Namun, dunia dibuat tercengang, bagaimana mungkin Iran yang sudah diblokade secara ekonomi oleh dunia selama lebih dari 40 tahun masih bisa bertahan dan Survive, bahkan masih pula bisa membalas gempuran senjata dari Amerika dan Israel tersebut dengan mengirimkan Rudal dan Dronenya ciptaannya.
Menyikapi hal yang demikian, Ketua Pimpinan Daerah Muhammadiyah (PDM) Jakarta Selatan Dr.

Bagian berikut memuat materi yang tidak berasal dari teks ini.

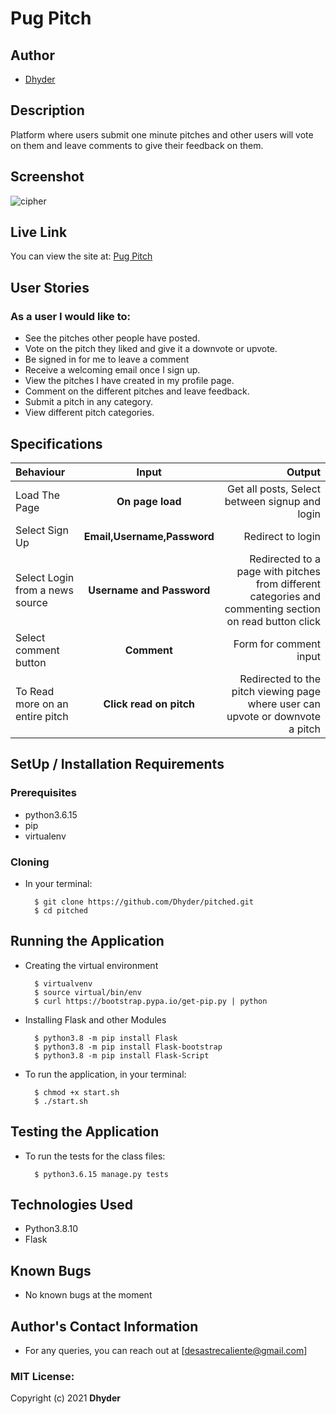 # Pug Pitch
## Author
* [Dhyder](https://github.com/Dhyder)

## Description
Platform where users submit one minute pitches and other users will vote on them and leave comments to give their feedback on them.

## Screenshot
![cipher](https://user-images.githubusercontent.com/86789832/140872778-b27646e9-703a-4f32-91eb-0e74985a2650.png)

## Live Link
You can view the site at: [Pug Pitch](https://pugpitch.herokuapp.com/)

## User Stories

### As a user I would like to:
* See the pitches other people have posted.
* Vote on the pitch they liked and give it a downvote or upvote.
* Be signed in for me to leave a comment
* Receive a welcoming email once I sign up.
* View the pitches I have created in my profile page.
* Comment on the different pitches and leave feedback.
* Submit a pitch in any category.
* View different pitch categories.

## Specifications
| Behaviour | Input | Output |
| :---------------- | :---------------: | ------------------: |
| Load The Page | **On page load** | Get all posts, Select between signup and login |
| Select Sign Up | **Email,Username,Password** | Redirect to login |
| Select Login from a news source | **Username and Password** | Redirected to a page with pitches from different categories and commenting section on read button click |
| Select comment button | **Comment** | Form for comment input |
| To Read more on an entire pitch  | **Click read on pitch** | Redirected to the pitch viewing page where user can upvote or downvote a pitch |


## SetUp / Installation Requirements
### Prerequisites
* python3.6.15
* pip
* virtualenv

### Cloning
* In your terminal:

        $ git clone https://github.com/Dhyder/pitched.git
        $ cd pitched

## Running the Application
* Creating the virtual environment

        $ virtualvenv
        $ source virtual/bin/env
        $ curl https://bootstrap.pypa.io/get-pip.py | python

* Installing Flask and other Modules

        $ python3.8 -m pip install Flask
        $ python3.8 -m pip install Flask-bootstrap
        $ python3.8 -m pip install Flask-Script

* To run the application, in your terminal:

        $ chmod +x start.sh
        $ ./start.sh

## Testing the Application
* To run the tests for the class files:

        $ python3.6.15 manage.py tests

## Technologies Used
* Python3.8.10
* Flask

## Known Bugs
* No known bugs at the moment
## Author's Contact Information
* For any queries, you can reach out at [desastrecaliente@gmail.com]

### MIT License:
Copyright (c) 2021 **Dhyder**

H. Edy Sukardi, M.P.d, dalam Taushiyahnya saat menghadiri Silaturahim (Halal Bi Halal) di Pimpinan Cabang Muhammadiyah (PCM) Kebayoran Baru Jakarta Selatan Senin, (30/03/26) mengatakan bahwa ada 6 Kekuatan Paripurna, yang dapat membuat suatu Negeri atau Organisasi itu menjadi Survive.
“Yang Pertama adalah, Akidahnya yang kuat, kalau Iman atau Akidahnya kuat, maka yakinlah kalau nanti Allah yang akan membantu, macam pohon yang akarnya kuat menghujam bumi, bumipun akan menghidupinya, batangnya pun akan menjadi kokoh, sehingga nantinya pohon itu akan berbuah,” tutur Abah Edy.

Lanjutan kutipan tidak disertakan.